【幾千の映画《シアター・ノータイム》】
第8話 遅れて登場、主人公
その女の子は、いつも通り学校を終え、生産性のないその場限りの話をしながら友達と共に帰路についていた。
二人の女の子の間に立つ、黒い髪の女の子だ。三人の中では、いつも中心的な存在だった。
しかし、残念なことに、学校の敷地から出る前に解散する事となる。
「本当にごめんね! 忘れ物しちゃったみたいだから先に帰ってて!」
「じゃあそうするね。またね、ムスビ」
「バイバーイ」
「二人とも、また明日」
三人で帰ろうとした時、見えてしまった。駐車場に停まる黒い車と、その車の運転席に座るスーツとサングラスの不審者を。
つい二週間前にも、似た格好をした人間を見ている。
一目につかないように車に近づくと、運転手が後部座席に乗るよう、窓越しにハンドサインをしてきた。
「……失礼します」
「どーぞ、お嬢さん」
サングラスで顔を隠しているが、女性の声だった。前回の人とは違う。
前回の人は敬語できっちりとした、まるで個性を殺しているような人だった。しかし、目の前にいる人は砕けた話し方で、こちらの気持ちを考慮しないハズレのタクシー運転手のような人だった。
「出発する前の最終確認だけど、続行ってことでいいんだよね? ムスビちゃん」
「はい」
「ならいいや、ほいじゃしゅっぱー……あっ、ごめんもう一つあった」
やはり、今回のオペレーターは前回の人とは違った。
スーツが似合っているのはルックスが良いからであり、仕事が出来そうだからではない。そういう意味でなら、むしろ似合っていない。
「なんです?」
「プレイヤーネーム、そのまま本名でいいの? 変えなくていい?」
「……偽名ってことですか?」
「うん。《お客様》に見られるし、名前晒すのに抵抗ある人もいるのよ」
少しの時間、考える。
本当に少し。時間にして五秒に満たない。あらかじめ考えていたわけでもなく、ムスビは名前を呟く。
「メシア……でお願いします」
「ははーん。そいつは、アレかな? 私たちへの宣戦布告かな?」
えぇ、もちろん。
そう答える前に、次の言葉が飛んできた。
「いや、いいんだよ。私たちにとって喧嘩を売られることなんて、帰る途中に衝動でコンビニによるくらい頻繁で、襲われることだってアクシデントにすらならねーんだよね。
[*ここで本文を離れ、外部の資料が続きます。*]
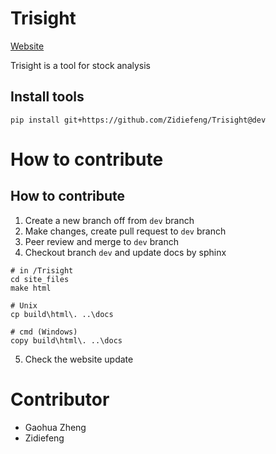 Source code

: # Trisight

[Website](https://zidiefeng.github.io/Trisight/)

Trisight is a tool for stock analysis


## Install tools

```
pip install git+https://github.com/Zidiefeng/Trisight@dev
```

# How to contribute

## How to contribute

1. Create a new branch off from `dev` branch
2. Make changes, create pull request to `dev` branch
3. Peer review and merge to `dev` branch
4. Checkout branch `dev` and update docs by sphinx

```
# in /Trisight
cd site_files
make html

# Unix
cp build\html\. ..\docs

# cmd (Windows)
copy build\html\. ..\docs
```

5. Check the website update

# Contributor

- Gaohua Zheng
- Zidiefeng
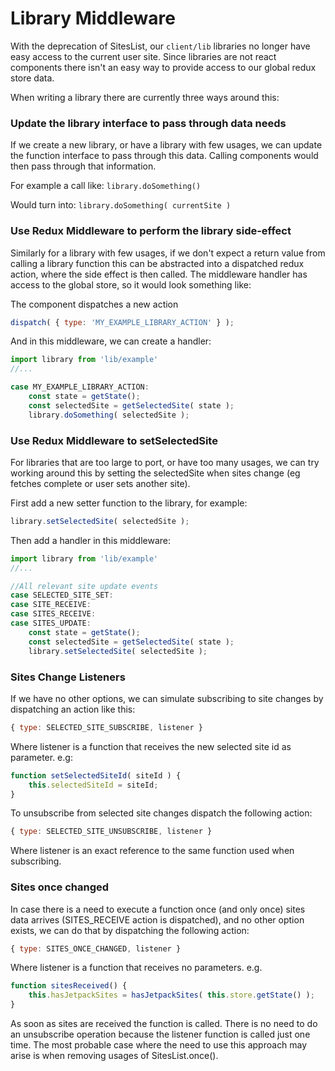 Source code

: Library Middleware
==================

With the deprecation of SitesList, our `client/lib` libraries no longer 
have easy access to the current user site. Since libraries are not react 
components there isn't an easy way to provide access to our global 
redux store data.

When writing a library there are currently three ways around this:

### Update the library interface to pass through data needs

If we create a new library, or have a library with few usages, we can
update the function interface to pass through this data. Calling components
would then pass through that information.

For example a call like:
`library.doSomething()`

Would turn into:
`library.doSomething( currentSite )`

### Use Redux Middleware to perform the library side-effect
Similarly for a library with few usages, if we don't expect a return value from
calling a library function this can be abstracted into a dispatched redux action,
where the side effect is then called. The middleware handler has access to the 
global store, so it would look something like:

The component dispatches a new action

```jsx
dispatch( { type: 'MY_EXAMPLE_LIBRARY_ACTION' } );
```

And in this middleware, we can create a handler:
```jsx
import library from 'lib/example'
//... 

case MY_EXAMPLE_LIBRARY_ACTION:
	const state = getState();
	const selectedSite = getSelectedSite( state );
	library.doSomething( selectedSite );
```


### Use Redux Middleware to setSelectedSite

For libraries that are too large to port, or have too many usages, 
we can try working around this by setting the selectedSite when
sites change (eg fetches complete or user sets another site).

First add a new setter function to the library, for example:

```jsx
library.setSelectedSite( selectedSite );
```

Then add a handler in this middleware:
```jsx
import library from 'lib/example'
//... 

//All relevant site update events
case SELECTED_SITE_SET:
case SITE_RECEIVE:
case SITES_RECEIVE:
case SITES_UPDATE:
	const state = getState();
	const selectedSite = getSelectedSite( state );
	library.setSelectedSite( selectedSite );
```


### Sites Change Listeners

If we have no other options, we can simulate subscribing to site changes by dispatching an action like this:
```jsx
{ type: SELECTED_SITE_SUBSCRIBE, listener }
```

Where listener is a function that receives the new selected site id as parameter.
e.g:
```jsx
function setSelectedSiteId( siteId ) {
	this.selectedSiteId = siteId;
}
```

To unsubscribe from selected site changes dispatch the following action:
```jsx
{ type: SELECTED_SITE_UNSUBSCRIBE, listener }
```

Where listener is an exact reference to the same function used when subscribing.

### Sites once changed

In case there is a need to execute a function once (and only once) sites data arrives (SITES_RECEIVE action is dispatched), and no other option exists, we can do that by dispatching the following action:
```jsx
{ type: SITES_ONCE_CHANGED,	listener }
```

Where listener is a function that receives no parameters.
e.g.
```jsx
function sitesReceived() {
	this.hasJetpackSites = hasJetpackSites( this.store.getState() );
}
```

As soon as sites are received the function is called. There is no need to do an unsubscribe operation because the listener function is called just one time.
The most probable case where the need to use this approach may arise is when removing usages of SitesList.once().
たださ、それでも愉快じゃない? 恨む、憎む、妬む、呪う……それは全部、下の人間が上を向いてやることだぜ?」
……本当に、ペラペラとよく喋る。
メシアを煽っているのか、簡単にはやられないと言う事実なのか。
どちらにしろ、結果としてメシアには静かな怒りが灯っていた。
「あなた方は、自分たちが上の人間だと思っているんですか?」
「ちげーよ、下から目線で微笑ましいねって言ってんの」
攻撃的な言葉でありながら、話し方に刺々しさはない。ただ、見下してバカにするように、威嚇すら必要ないかのように、世間話の一環のように、柔らかい話し方。
「まぁ、運営だの公式だのってのが参加者に対する絶対的な『上』であることには間違いないけどね。あぁ、君たちも上ではあるのか。掌と舞台なら」
「……もう、いいです。出してください」
「あれ? ごめんね怒らせちゃった? そういう気じゃなかったんだよ、許してね。あ、そうだ私レインっての。気軽にレインちゃんって呼んでくれても良いんだぜ?」
「出してください」
レインがエンジンをかけて、それと同時にメシアに二つ渡した。新品のペットボトルと、包装された錠剤。
「これ飲んでね。あ、場所を探るために飲まなかったりしたら参加資格剥奪だからね? 二度と参加できないように記憶処理もされるから注意して」
「……はい」
渡された睡眠薬を、言われた通り飲む。
飲んでから薬が効くまでの僅かな時間。車に揺られながら、横になる。
「メシアちゃん。もう眠ってしまう君へ、起きた時には覚えていないだろうから、言わせて貰うね」
意識が朦朧とする。瞼が重い。まともに考えることもできない。
そんな中で、たしかに聞こえた。
「前回のゲーム、主催したのは私なんだ」
そこで、メシアの意識は途切れた。
それを確かめてから、レインはもう一言。